It seems usage of AccessController actually makes a difference. Without it the following test testJdkEnum_SecurityManager fails with AccessControlException: access denied ("java.lang.RuntimePermission" "accessDeclaredMembers").

(Though I am not completely sure if this is a proper SecurityManager / Policy test setup.)

@Test
public void testJdkEnum() {
  assertThat(gson.toJson(Thread.State.NEW)).isEqualTo("\"NEW\"");
  assertThat(gson.fromJson("\"NEW\"", Thread.State.class)).isEqualTo(Thread.State.NEW);
}

@SuppressWarnings("removal") // java.lang.SecurityManager deprecation in Java 17
@Test
public void testJdkEnum_SecurityManager() {
  // Skip for newer Java versions where `System.setSecurityManager` is unsupported
  assumeTrue(Runtime.version().feature() <= 17);

  var gsonProtectionDomain = Gson.class.getProtectionDomain();
  var testProtectionDomain = getClass().getProtectionDomain();
  assertWithMessage(
          "Gson code and test code should have different ProtectionDomain; otherwise test might"
              + " not work properly")
      .that(gsonProtectionDomain)
      .isNotEqualTo(testProtectionDomain);

  Policy originalPolicy = Policy.getPolicy();
  SecurityManager originalSecurityManager = System.getSecurityManager();
  try {
    Policy.setPolicy(
        new Policy() {
          @Override
          public boolean implies(ProtectionDomain domain, Permission permission) {
            // Allow removing the SecurityManager again
            if (permission instanceof RuntimePermission
                && permission.getName().equals("setSecurityManager")) {
              return true;
            }
            if (domain.equals(gsonProtectionDomain)) {
              return true;
            }
            return originalPolicy.implies(domain, permission);
          }
        });
    System.setSecurityManager(new SecurityManager());

    assertThat(gson.toJson(Thread.State.NEW)).isEqualTo("\"NEW\"");
    assertThat(gson.fromJson("\"NEW\"", Thread.State.class)).isEqualTo(Thread.State.NEW);
  } finally {
    System.setSecurityManager(originalSecurityManager);
    Policy.setPolicy(originalPolicy);
  }
}

However, it seems there are a few other places which fail when a custom SecurityManager is used:

  • com.google.gson.reflect.TypeToken.isCapturingTypeVariablesForbidden()
    Due to it's usage of System#getProperty
  • Reflection-based adapter
    Probably not that surprising, and should probably fail to prevent accessing implementation details of third-party classes.
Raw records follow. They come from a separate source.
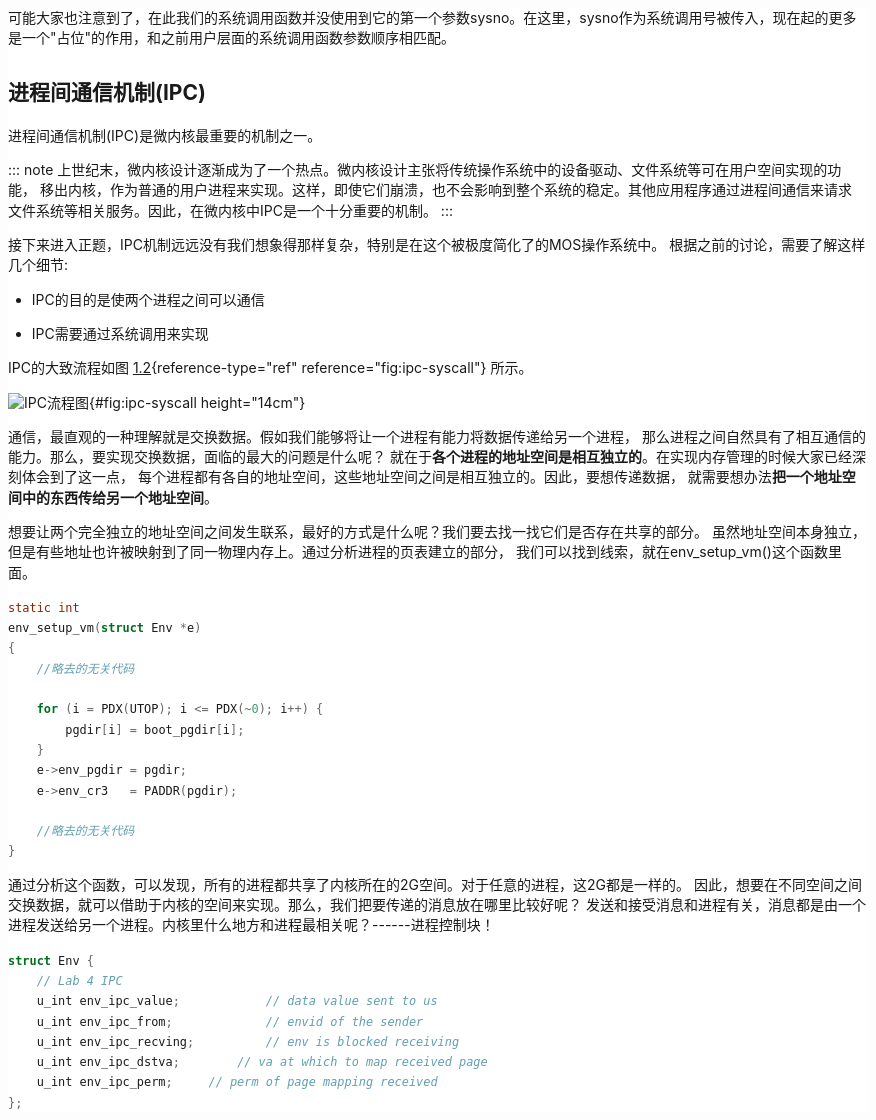 可能大家也注意到了，在此我们的系统调用函数并没使用到它的第一个参数sysno。在这里，sysno作为系统调用号被传入，现在起的更多是一个"占位"的作用，和之前用户层面的系统调用函数参数顺序相匹配。

## 进程间通信机制(IPC)

进程间通信机制(IPC)是微内核最重要的机制之一。

::: note
上世纪末，微内核设计逐渐成为了一个热点。微内核设计主张将传统操作系统中的设备驱动、文件系统等可在用户空间实现的功能，
移出内核，作为普通的用户进程来实现。这样，即使它们崩溃，也不会影响到整个系统的稳定。其他应用程序通过进程间通信来请求
文件系统等相关服务。因此，在微内核中IPC是一个十分重要的机制。
:::

接下来进入正题，IPC机制远远没有我们想象得那样复杂，特别是在这个被极度简化了的MOS操作系统中。
根据之前的讨论，需要了解这样几个细节:

-   IPC的目的是使两个进程之间可以通信

-   IPC需要通过系统调用来实现

IPC的大致流程如图 [1.2](#fig:ipc-syscall){reference-type="ref"
reference="fig:ipc-syscall"} 所示。

![IPC流程图](lab4-ipc-syscall-upscale){#fig:ipc-syscall height="14cm"}

通信，最直观的一种理解就是交换数据。假如我们能够将让一个进程有能力将数据传递给另一个进程，
那么进程之间自然具有了相互通信的能力。那么，要实现交换数据，面临的最大的问题是什么呢？
就在于**各个进程的地址空间是相互独立的**。在实现内存管理的时候大家已经深刻体会到了这一点，
每个进程都有各自的地址空间，这些地址空间之间是相互独立的。因此，要想传递数据，
就需要想办法**把一个地址空间中的东西传给另一个地址空间**。

想要让两个完全独立的地址空间之间发生联系，最好的方式是什么呢？我们要去找一找它们是否存在共享的部分。
虽然地址空间本身独立，但是有些地址也许被映射到了同一物理内存上。通过分析进程的页表建立的部分，
我们可以找到线索，就在env_setup_vm()这个函数里面。

``` {.c linenos=""}
static int
env_setup_vm(struct Env *e)
{
    //略去的无关代码

    for (i = PDX(UTOP); i <= PDX(~0); i++) {
        pgdir[i] = boot_pgdir[i];
    }
    e->env_pgdir = pgdir;
    e->env_cr3   = PADDR(pgdir);

    //略去的无关代码
}
```

通过分析这个函数，可以发现，所有的进程都共享了内核所在的2G空间。对于任意的进程，这2G都是一样的。
因此，想要在不同空间之间交换数据，就可以借助于内核的空间来实现。那么，我们把要传递的消息放在哪里比较好呢？
发送和接受消息和进程有关，消息都是由一个进程发送给另一个进程。内核里什么地方和进程最相关呢？------进程控制块！

``` {.c linenos=""}
struct Env {
    // Lab 4 IPC
    u_int env_ipc_value;            // data value sent to us
    u_int env_ipc_from;             // envid of the sender
    u_int env_ipc_recving;          // env is blocked receiving
    u_int env_ipc_dstva;        // va at which to map received page
    u_int env_ipc_perm;     // perm of page mapping received
};
```


[^1]: 这里为了方便大家在自己的机器上重现， 我们选用了Linux
[^2]: 为了加快调试进程， 可以尝试stepi
[^3]: 这是因为进程之间是并发的，在操作系统看来，父子进程之间更像是兄弟关系。
[^4]: <https://httpd.apache.org/docs/current/mod/prefork.html>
But it even fails for Record classes.
  • Getting no-args constructor for Collection and Map adapter
  • com.google.gson.internal.$Gson$Types.equals(Type, Type)
    This calls TypeVariable.getGenericDeclaration() and apparently the implementation sun.reflect.generics.reflectiveObjects.TypeVariableImpl performs undocumented access checks. (Or my test setup is wrong?)

So unless my test setup is wrong or flawed this suggests that usage with a SecurityManager was already cumbersome, or was not working in some cases. So maybe removing the AccessController usage might be fine since most users don't rely on it?